Data entries:
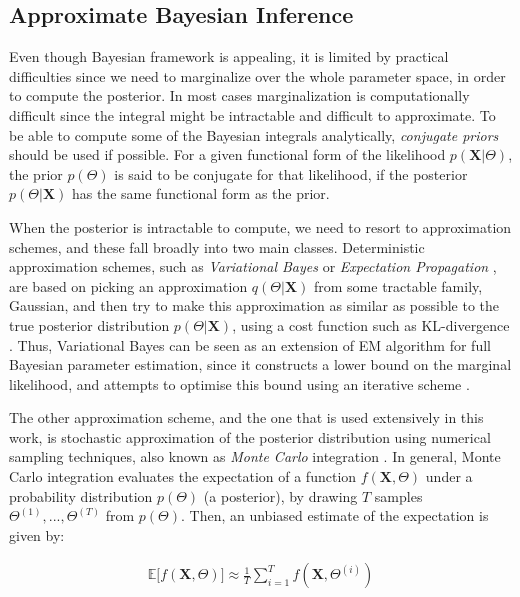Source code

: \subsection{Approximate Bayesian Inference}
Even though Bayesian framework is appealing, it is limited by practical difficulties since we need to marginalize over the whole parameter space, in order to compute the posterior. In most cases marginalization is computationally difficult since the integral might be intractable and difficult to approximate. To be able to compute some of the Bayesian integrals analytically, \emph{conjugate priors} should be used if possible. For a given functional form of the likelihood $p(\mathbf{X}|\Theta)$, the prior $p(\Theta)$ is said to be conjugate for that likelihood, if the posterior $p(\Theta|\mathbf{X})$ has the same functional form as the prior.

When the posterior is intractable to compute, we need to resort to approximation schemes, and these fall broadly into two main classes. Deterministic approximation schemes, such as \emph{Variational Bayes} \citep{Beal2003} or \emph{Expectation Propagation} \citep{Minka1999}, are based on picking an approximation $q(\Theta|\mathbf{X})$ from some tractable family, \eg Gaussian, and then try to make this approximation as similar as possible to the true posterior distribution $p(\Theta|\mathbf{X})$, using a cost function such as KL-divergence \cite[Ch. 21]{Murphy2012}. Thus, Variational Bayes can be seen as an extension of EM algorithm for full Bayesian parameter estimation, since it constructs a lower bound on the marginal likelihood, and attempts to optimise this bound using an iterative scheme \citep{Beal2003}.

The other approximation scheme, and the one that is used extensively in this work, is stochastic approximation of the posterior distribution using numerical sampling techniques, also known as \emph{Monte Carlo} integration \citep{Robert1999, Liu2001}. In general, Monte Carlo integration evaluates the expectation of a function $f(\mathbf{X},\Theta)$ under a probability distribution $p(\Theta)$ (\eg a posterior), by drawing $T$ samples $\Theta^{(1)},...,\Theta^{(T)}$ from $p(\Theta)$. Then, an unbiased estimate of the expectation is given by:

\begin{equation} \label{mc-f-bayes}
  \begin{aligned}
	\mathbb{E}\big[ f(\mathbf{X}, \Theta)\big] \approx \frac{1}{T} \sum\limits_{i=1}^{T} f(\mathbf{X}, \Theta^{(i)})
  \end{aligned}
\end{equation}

## [Exercise requirements]
Each line of the entries above that has the word "begin" is to be copied.

## [Exercise result]
\begin{equation} \label{mc-f-bayes}
  \begin{aligned}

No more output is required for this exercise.